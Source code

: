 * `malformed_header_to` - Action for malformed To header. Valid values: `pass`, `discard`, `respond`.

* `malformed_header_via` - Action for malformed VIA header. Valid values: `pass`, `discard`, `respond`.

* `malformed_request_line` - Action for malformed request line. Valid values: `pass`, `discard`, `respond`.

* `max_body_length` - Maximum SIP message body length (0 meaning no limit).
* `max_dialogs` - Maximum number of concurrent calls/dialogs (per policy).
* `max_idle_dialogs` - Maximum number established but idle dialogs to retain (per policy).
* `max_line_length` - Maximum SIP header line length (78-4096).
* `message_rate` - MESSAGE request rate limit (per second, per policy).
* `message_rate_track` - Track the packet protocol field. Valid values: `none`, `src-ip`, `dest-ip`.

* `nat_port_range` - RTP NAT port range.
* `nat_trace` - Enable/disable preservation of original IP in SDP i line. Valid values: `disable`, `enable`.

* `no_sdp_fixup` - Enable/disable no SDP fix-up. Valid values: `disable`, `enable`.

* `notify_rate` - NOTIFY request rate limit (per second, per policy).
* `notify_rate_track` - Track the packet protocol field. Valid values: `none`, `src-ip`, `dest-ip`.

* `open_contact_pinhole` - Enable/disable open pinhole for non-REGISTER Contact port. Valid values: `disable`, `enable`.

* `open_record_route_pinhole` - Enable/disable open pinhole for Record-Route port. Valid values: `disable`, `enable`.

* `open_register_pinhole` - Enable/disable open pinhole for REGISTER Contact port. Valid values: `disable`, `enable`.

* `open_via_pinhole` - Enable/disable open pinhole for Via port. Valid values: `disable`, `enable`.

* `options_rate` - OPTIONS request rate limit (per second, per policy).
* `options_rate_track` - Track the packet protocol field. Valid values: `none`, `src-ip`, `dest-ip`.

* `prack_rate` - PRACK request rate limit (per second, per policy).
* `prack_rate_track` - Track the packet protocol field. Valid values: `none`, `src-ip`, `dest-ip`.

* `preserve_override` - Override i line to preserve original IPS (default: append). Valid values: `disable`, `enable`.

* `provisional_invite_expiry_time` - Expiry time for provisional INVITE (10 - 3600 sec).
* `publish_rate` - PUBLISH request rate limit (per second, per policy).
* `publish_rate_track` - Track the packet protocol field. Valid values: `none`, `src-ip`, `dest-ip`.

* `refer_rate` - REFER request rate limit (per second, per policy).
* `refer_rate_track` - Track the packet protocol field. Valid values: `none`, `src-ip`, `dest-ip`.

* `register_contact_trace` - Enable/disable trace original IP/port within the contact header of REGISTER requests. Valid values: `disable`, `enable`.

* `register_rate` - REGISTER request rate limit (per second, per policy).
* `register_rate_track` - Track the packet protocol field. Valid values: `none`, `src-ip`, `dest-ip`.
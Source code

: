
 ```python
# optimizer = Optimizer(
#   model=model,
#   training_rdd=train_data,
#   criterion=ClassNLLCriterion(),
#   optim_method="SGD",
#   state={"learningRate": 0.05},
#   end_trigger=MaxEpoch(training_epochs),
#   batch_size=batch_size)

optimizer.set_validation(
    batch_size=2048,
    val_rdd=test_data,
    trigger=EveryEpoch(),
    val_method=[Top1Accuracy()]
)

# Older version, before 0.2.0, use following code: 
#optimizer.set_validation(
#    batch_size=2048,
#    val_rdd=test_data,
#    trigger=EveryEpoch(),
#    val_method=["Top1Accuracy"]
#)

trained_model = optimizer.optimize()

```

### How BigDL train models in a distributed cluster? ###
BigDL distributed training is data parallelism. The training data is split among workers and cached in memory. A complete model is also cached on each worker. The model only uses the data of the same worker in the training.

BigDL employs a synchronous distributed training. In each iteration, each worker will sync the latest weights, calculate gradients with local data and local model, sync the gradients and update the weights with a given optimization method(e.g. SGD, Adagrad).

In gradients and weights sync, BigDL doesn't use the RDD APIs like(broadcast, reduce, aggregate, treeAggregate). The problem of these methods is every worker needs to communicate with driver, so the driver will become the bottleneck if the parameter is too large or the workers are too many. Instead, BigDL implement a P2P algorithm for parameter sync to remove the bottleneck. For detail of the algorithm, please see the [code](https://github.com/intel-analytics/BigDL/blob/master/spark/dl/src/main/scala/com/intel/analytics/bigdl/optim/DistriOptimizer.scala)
==*==
ACTIVITY
Set down the full listing. Keep every line exact.

TASK RESPONSE
Source code

: * `malformed_header_to` - Action for malformed To header. Valid values: `pass`, `discard`, `respond`.

* `malformed_header_via` - Action for malformed VIA header. Valid values: `pass`, `discard`, `respond`.

* `malformed_request_line` - Action for malformed request line. Valid values: `pass`, `discard`, `respond`.

* `max_body_length` - Maximum SIP message body length (0 meaning no limit).
* `max_dialogs` - Maximum number of concurrent calls/dialogs (per policy).
* `max_idle_dialogs` - Maximum number established but idle dialogs to retain (per policy).
* `max_line_length` - Maximum SIP header line length (78-4096).
* `message_rate` - MESSAGE request rate limit (per second, per policy).
* `message_rate_track` - Track the packet protocol field. Valid values: `none`, `src-ip`, `dest-ip`.

* `nat_port_range` - RTP NAT port range.
* `nat_trace` - Enable/disable preservation of original IP in SDP i line. Valid values: `disable`, `enable`.

* `no_sdp_fixup` - Enable/disable no SDP fix-up. Valid values: `disable`, `enable`.

* `notify_rate` - NOTIFY request rate limit (per second, per policy).
* `notify_rate_track` - Track the packet protocol field. Valid values: `none`, `src-ip`, `dest-ip`.

* `open_contact_pinhole` - Enable/disable open pinhole for non-REGISTER Contact port. Valid values: `disable`, `enable`.

* `open_record_route_pinhole` - Enable/disable open pinhole for Record-Route port. Valid values: `disable`, `enable`.

* `open_register_pinhole` - Enable/disable open pinhole for REGISTER Contact port. Valid values: `disable`, `enable`.

* `open_via_pinhole` - Enable/disable open pinhole for Via port. Valid values: `disable`, `enable`.

* `options_rate` - OPTIONS request rate limit (per second, per policy).
* `options_rate_track` - Track the packet protocol field. Valid values: `none`, `src-ip`, `dest-ip`.

* `prack_rate` - PRACK request rate limit (per second, per policy).
* `prack_rate_track` - Track the packet protocol field. Valid values: `none`, `src-ip`, `dest-ip`.

* `preserve_override` - Override i line to preserve original IPS (default: append). Valid values: `disable`, `enable`.

* `provisional_invite_expiry_time` - Expiry time for provisional INVITE (10 - 3600 sec).
* `publish_rate` - PUBLISH request rate limit (per second, per policy).
* `publish_rate_track` - Track the packet protocol field. Valid values: `none`, `src-ip`, `dest-ip`.

* `refer_rate` - REFER request rate limit (per second, per policy).
* `refer_rate_track` - Track the packet protocol field. Valid values: `none`, `src-ip`, `dest-ip`.

* `register_contact_trace` - Enable/disable trace original IP/port within the contact header of REGISTER requests. Valid values: `disable`, `enable`.

* `register_rate` - REGISTER request rate limit (per second, per policy).
* `register_rate_track` - Track the packet protocol field. Valid values: `none`, `src-ip`, `dest-ip`.
Source code

:
 ```python
# optimizer = Optimizer(
#   model=model,
#   training_rdd=train_data,
#   criterion=ClassNLLCriterion(),
#   optim_method="SGD",
#   state={"learningRate": 0.05},
#   end_trigger=MaxEpoch(training_epochs),
#   batch_size=batch_size)

optimizer.set_validation(
    batch_size=2048,
    val_rdd=test_data,
    trigger=EveryEpoch(),
    val_method=[Top1Accuracy()]
)

# Older version, before 0.2.0, use following code: 
#optimizer.set_validation(
#    batch_size=2048,
#    val_rdd=test_data,
#    trigger=EveryEpoch(),
#    val_method=["Top1Accuracy"]
#)

trained_model = optimizer.optimize()

```

### How BigDL train models in a distributed cluster? ###
BigDL distributed training is data parallelism. The training data is split among workers and cached in memory. A complete model is also cached on each worker. The model only uses the data of the same worker in the training.

BigDL employs a synchronous distributed training. In each iteration, each worker will sync the latest weights, calculate gradients with local data and local model, sync the gradients and update the weights with a given optimization method(e.g. SGD, Adagrad).

In gradients and weights sync, BigDL doesn't use the RDD APIs like(broadcast, reduce, aggregate, treeAggregate). The problem of these methods is every worker needs to communicate with driver, so the driver will become the bottleneck if the parameter is too large or the workers are too many. Instead, BigDL implement a P2P algorithm for parameter sync to remove the bottleneck. For detail of the algorithm, please see the [code](https://github.com/intel-analytics/BigDL/blob/master/spark/dl/src/main/scala/com/intel/analytics/bigdl/optim/DistriOptimizer.scala)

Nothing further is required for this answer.